Storm over Vallia Page 6
His boots glittered. Silda did not make too close an inspection of them. But that superb polished shine, that had come only from loving ministrations right here under the dismounting porch, for most people’s boots were dusty if they walked a pace or two. Her own were a sorry mess compared with Lon’s.
And his coat! Now where the hell had he got that from? Originally the garment had been a khiganer, a heavy brown tunic that fastened by a wide flap along the left side of the body and along the left shoulder. The neck came in a variety of styles, and this specimen possessed what appeared to Silda to be the highest, stiffest, most constricting neck she’d ever seen fitted to a khiganer. Lon’s chin jutted out like a chick sticking his neck out of the egg.
The arms of the khiganer had been cut off to reveal the loose flowing sleeves of Lon’s shirt. The color was ivory, for he did not wear the normal bands of color denoting allegiances. Silda was prepared to take a bet that Lon was wearing sleeves and no shirt at all.
He wore no hat. This was probably, Silda decided, because he had been unable to beg, borrow or steal one of the typical Vallian floppy hats with the brave feathers. His own headgear, a skull cap, a head band, would be quite inappropriate here.
The main gauche was thrust down into his belt and from somewhere he’d cobbled together a quite respectable scabbard for the dagger.
Lon quivered.
“Shall we go in, my lady?”
“By all means, Lon. I am looking forward to a pleasant evening.”

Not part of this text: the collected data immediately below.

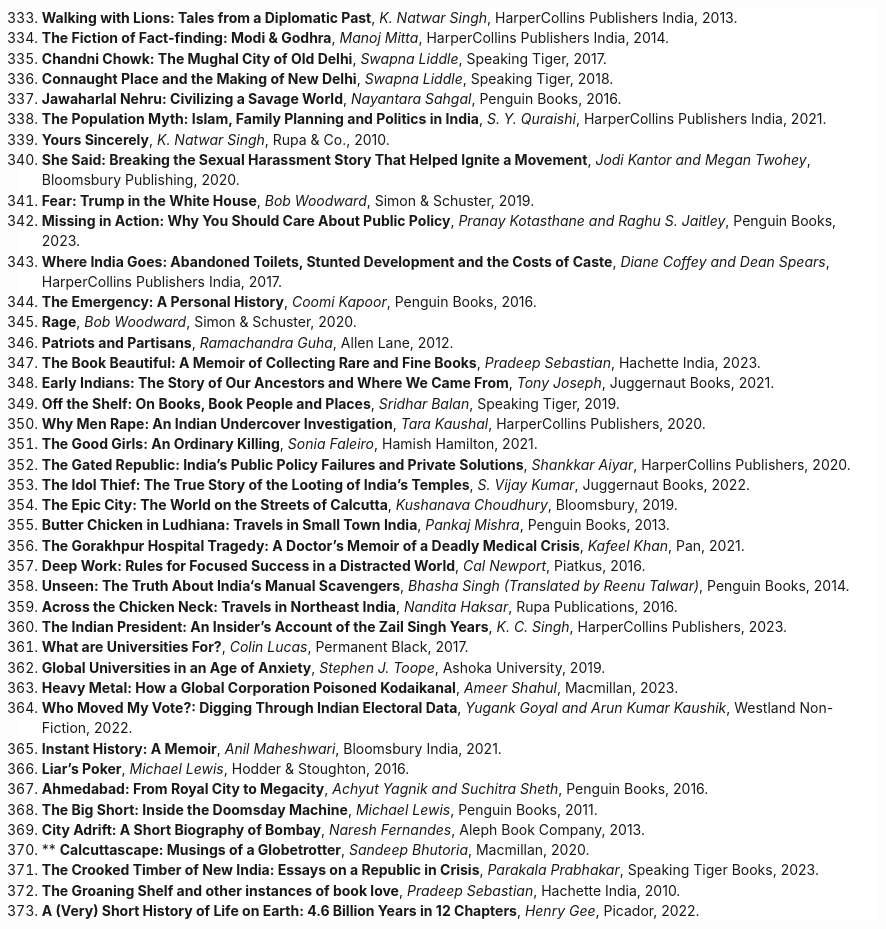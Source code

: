 333. **Walking with Lions: Tales from a Diplomatic Past**, *K. Natwar Singh*, HarperCollins Publishers India, 2013.
334. **The Fiction of Fact-finding: Modi & Godhra**, *Manoj Mitta*, HarperCollins Publishers India, 2014.
335. **Chandni Chowk: The Mughal City of Old Delhi**, *Swapna Liddle*, Speaking Tiger, 2017.
336. **Connaught Place and the Making of New Delhi**, *Swapna Liddle*, Speaking Tiger, 2018.
337. **Jawaharlal Nehru: Civilizing a Savage World**, *Nayantara Sahgal*, Penguin Books, 2016.
338. **The Population Myth: Islam, Family Planning and Politics in India**, *S. Y. Quraishi*, HarperCollins Publishers India, 2021.
339. **Yours Sincerely**, *K. Natwar Singh*, Rupa & Co., 2010.
340. **She Said: Breaking the Sexual Harassment Story That Helped Ignite a Movement**, *Jodi Kantor and Megan Twohey*, Bloomsbury Publishing, 2020.
341. **Fear: Trump in the White House**, *Bob Woodward*, Simon & Schuster, 2019.
342. **Missing in Action: Why You Should Care About Public Policy**, *Pranay Kotasthane and Raghu S. Jaitley*, Penguin Books, 2023.
343. **Where India Goes: Abandoned Toilets, Stunted Development and the Costs of Caste**, *Diane Coffey and Dean Spears*, HarperCollins Publishers India, 2017.
344. **The Emergency: A Personal History**, *Coomi Kapoor*, Penguin Books, 2016.
345. **Rage**, *Bob Woodward*, Simon & Schuster, 2020.
346. **Patriots and Partisans**, *Ramachandra Guha*, Allen Lane, 2012.
347. **The Book Beautiful: A Memoir of Collecting Rare and Fine Books**, *Pradeep Sebastian*, Hachette India, 2023.
348. **Early Indians: The Story of Our Ancestors and Where We Came From**, *Tony Joseph*, Juggernaut Books, 2021.
349. **Off the Shelf: On Books, Book People and Places**, *Sridhar Balan*, Speaking Tiger, 2019.
350. **Why Men Rape: An Indian Undercover Investigation**, *Tara Kaushal*, HarperCollins Publishers, 2020.
351. **The Good Girls: An Ordinary Killing**, *Sonia Faleiro*, Hamish Hamilton, 2021.
352. **The Gated Republic: India’s Public Policy Failures and Private Solutions**, *Shankkar Aiyar*, HarperCollins Publishers, 2020.
353. **The Idol Thief: The True Story of the Looting of India’s Temples**, *S. Vijay Kumar*, Juggernaut Books, 2022.
354. **The Epic City: The World on the Streets of Calcutta**, *Kushanava Choudhury*, Bloomsbury, 2019.
355. **Butter Chicken in Ludhiana: Travels in Small Town India**, *Pankaj Mishra*, Penguin Books, 2013.
356. **The Gorakhpur Hospital Tragedy: A Doctor’s Memoir of a Deadly Medical Crisis**, *Kafeel Khan*, Pan, 2021.
357. **Deep Work: Rules for Focused Success in a Distracted World**, *Cal Newport*, Piatkus, 2016.
358. **Unseen: The Truth About India‘s Manual Scavengers**, *Bhasha Singh (Translated by Reenu Talwar)*, Penguin Books, 2014.
359. **Across the Chicken Neck: Travels in Northeast India**, *Nandita Haksar*, Rupa Publications, 2016.
360. **The Indian President: An Insider’s Account of the Zail Singh Years**, *K. C. Singh*, HarperCollins Publishers, 2023.
361. **What are Universities For?**, *Colin Lucas*, Permanent Black, 2017.
362. **Global Universities in an Age of Anxiety**, *Stephen J. Toope*, Ashoka University, 2019.
363. **Heavy Metal: How a Global Corporation Poisoned Kodaikanal**, *Ameer Shahul*, Macmillan, 2023.
364. **Who Moved My Vote?: Digging Through Indian Electoral Data**, *Yugank Goyal and Arun Kumar Kaushik*, Westland Non-Fiction, 2022.
365. **Instant History: A Memoir**, *Anil Maheshwari*, Bloomsbury India, 2021.
366. **Liar’s Poker**, *Michael Lewis*, Hodder & Stoughton, 2016.
367. **Ahmedabad: From Royal City to Megacity**, *Achyut Yagnik and Suchitra Sheth*, Penguin Books, 2016.
368. **The Big Short: Inside the Doomsday Machine**, *Michael Lewis*, Penguin Books, 2011.
369. **City Adrift: A Short Biography of Bombay**, *Naresh Fernandes*, Aleph Book Company, 2013.
370. ** **Calcuttascape: Musings of a Globetrotter**, *Sandeep Bhutoria*, Macmillan, 2020.
371. **The Crooked Timber of New India: Essays on a Republic in Crisis**, *Parakala Prabhakar*, Speaking Tiger Books, 2023.
372. **The Groaning Shelf and other instances of book love**, *Pradeep Sebastian*, Hachette India, 2010.
373. **A (Very) Short History of Life on Earth: 4.6 Billion Years in 12 Chapters**, *Henry Gee*, Picador, 2022.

“Shall you wish to see the illuminations, my lady?”
He wouldn’t normally speak like that. He was trying to suit his language to the importance of the occasion.
She halted.
“Lon — two things. One: speak nicely but normally. Two: Don’t keep on my lady all the time. My name is Lyss. Use it when you have to.”
Lon swallowed.
“Yes, my la — Yes, Lyss.”
So that meant that Silda was back into the persona of Lyss the Lone again. She sighed and went up the steps with Lon into The Silver Lotus. She’d be damned happy when all this present untidiness was over and she could go home and see Drak. That made her think of that awful Queen Lush. The fat scheming bitch! No doubt at this very minute she was fluttering her eyelashes at Drak, and oohing and aahing, and arching her back — the fat cow — and stinking of too much scent and — and — and she was with Drak! It was just about too much.
Still and all, Silda was a Sister of the Rose, and so Silda must be Lyss and soldier on.
The buttons of the khiganer along Lon’s left collar bone, fashioned of pewter, had their embossed representation of Beng Debrant almost polished away. The buttons down his left side started out in exactly the same way, the pewter shining nicely. Halfway down, the buttons were made of bone, some with inscribed and worn away pictures, the lower ones plain. Toward the bottom of the tunic the buttons were of wood. Lon kept his right hand casually across his stomach as much as he could, concealing those wooden buttons.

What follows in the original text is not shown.